***** GIVEN RECORDS *****
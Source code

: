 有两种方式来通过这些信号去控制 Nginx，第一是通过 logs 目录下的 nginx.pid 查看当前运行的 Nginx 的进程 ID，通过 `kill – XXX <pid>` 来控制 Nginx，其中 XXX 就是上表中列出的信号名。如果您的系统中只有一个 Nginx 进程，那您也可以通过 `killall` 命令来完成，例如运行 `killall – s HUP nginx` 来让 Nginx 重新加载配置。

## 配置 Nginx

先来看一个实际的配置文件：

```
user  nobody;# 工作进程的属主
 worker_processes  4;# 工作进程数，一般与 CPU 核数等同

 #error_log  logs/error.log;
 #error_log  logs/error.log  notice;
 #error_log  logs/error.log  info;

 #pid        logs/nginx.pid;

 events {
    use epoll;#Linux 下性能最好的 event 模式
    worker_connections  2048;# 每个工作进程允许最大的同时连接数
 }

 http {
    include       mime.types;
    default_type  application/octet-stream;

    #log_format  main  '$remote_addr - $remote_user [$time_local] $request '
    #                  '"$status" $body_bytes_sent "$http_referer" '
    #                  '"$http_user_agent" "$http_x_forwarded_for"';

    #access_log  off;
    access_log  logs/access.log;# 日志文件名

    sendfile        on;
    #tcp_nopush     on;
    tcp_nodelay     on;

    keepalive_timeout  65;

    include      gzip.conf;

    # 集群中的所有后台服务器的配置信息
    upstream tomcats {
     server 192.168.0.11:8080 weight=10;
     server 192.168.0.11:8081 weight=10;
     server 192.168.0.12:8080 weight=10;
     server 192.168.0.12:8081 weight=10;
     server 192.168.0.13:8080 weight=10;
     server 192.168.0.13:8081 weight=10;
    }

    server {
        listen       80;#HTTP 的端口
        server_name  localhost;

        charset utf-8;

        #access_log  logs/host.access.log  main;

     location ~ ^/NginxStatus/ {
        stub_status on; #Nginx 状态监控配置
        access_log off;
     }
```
*****
Pull every line that holds the string "main" out of the records.

    #log_format  main  '$remote_addr - $remote_user [$time_local] $request '
        #access_log  logs/host.access.log  main;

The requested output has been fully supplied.